→ Task prompt:
Leave out the pictures and copy the remaining records exactly.

Records drawn from a dataset:
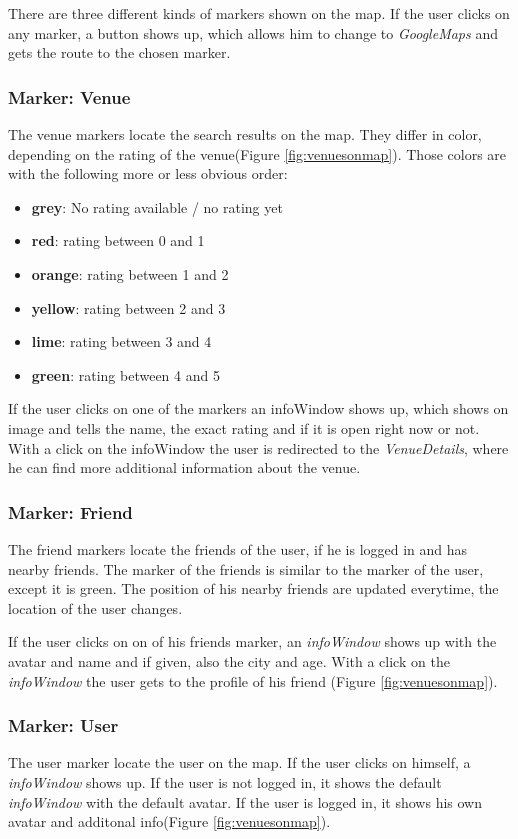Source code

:There are three different kinds of markers shown on the map. If the user clicks on any marker, a button shows up, which allows him to change to \textit{GoogleMaps} and gets the route to the chosen marker. 

\subsubsection{Marker: Venue} 
The venue markers locate the search results on the map. They differ in color, depending on the rating of the venue(Figure \ref{fig:venuesonmap}). Those colors are with the following more or less obvious order:

\begin{itemize}
\item \textbf{grey}: No rating available / no rating yet
\item \textbf{red}: rating between 0 and 1
\item \textbf{orange}: rating between 1 and 2
\item \textbf{yellow}: rating between 2 and 3
\item \textbf{lime}: rating between 3 and 4
\item \textbf{green}: rating between 4 and 5
\end{itemize}

If the user clicks on one of the markers an infoWindow shows up, which shows on image and tells the name, the exact rating and if it is open right now or not. With a click on the infoWindow the user is redirected to the \textit{VenueDetails}, where he can find more additional information about the venue.

\subsubsection{Marker: Friend}
The friend markers locate the friends of the user, if he is logged in and has nearby friends. The marker of the friends is similar to the marker of the user, except it is green.
The position of his nearby friends are updated everytime, the location of the user changes. 

If the user clicks on on of his friends marker, an \textit{infoWindow} shows up with the avatar and name and if given, also the city and age. With a click on the \textit{infoWindow} the user gets to the profile of his friend (Figure \ref{fig:venuesonmap}).

\subsubsection{Marker: User}
The user marker locate the user on the map. If the user clicks on himself, a \textit{infoWindow} shows up. If the user is not logged in, it shows the default \textit{infoWindow} with the default avatar. If the user is logged in, it shows his own avatar and additonal info(Figure \ref{fig:venuesonmap}).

→ Exercise answer:
Source code

:There are three different kinds of markers shown on the map. If the user clicks on any marker, a button shows up, which allows him to change to \textit{GoogleMaps} and gets the route to the chosen marker. 

\subsubsection{Marker: Venue} 
The venue markers locate the search results on the map. They differ in color, depending on the rating of the venue(Figure \ref{fig:venuesonmap}). Those colors are with the following more or less obvious order:

\begin{itemize}
\item \textbf{grey}: No rating available / no rating yet
\item \textbf{red}: rating between 0 and 1
\item \textbf{orange}: rating between 1 and 2
\item \textbf{yellow}: rating between 2 and 3
\item \textbf{lime}: rating between 3 and 4
\item \textbf{green}: rating between 4 and 5
\end{itemize}

If the user clicks on one of the markers an infoWindow shows up, which shows on image and tells the name, the exact rating and if it is open right now or not. With a click on the infoWindow the user is redirected to the \textit{VenueDetails}, where he can find more additional information about the venue.

\subsubsection{Marker: Friend}
The friend markers locate the friends of the user, if he is logged in and has nearby friends. The marker of the friends is similar to the marker of the user, except it is green.
The position of his nearby friends are updated everytime, the location of the user changes. 

If the user clicks on on of his friends marker, an \textit{infoWindow} shows up with the avatar and name and if given, also the city and age. With a click on the \textit{infoWindow} the user gets to the profile of his friend (Figure \ref{fig:venuesonmap}).

\subsubsection{Marker: User}
The user marker locate the user on the map. If the user clicks on himself, a \textit{infoWindow} shows up. If the user is not logged in, it shows the default \textit{infoWindow} with the default avatar. If the user is logged in, it shows his own avatar and additonal info(Figure \ref{fig:venuesonmap}).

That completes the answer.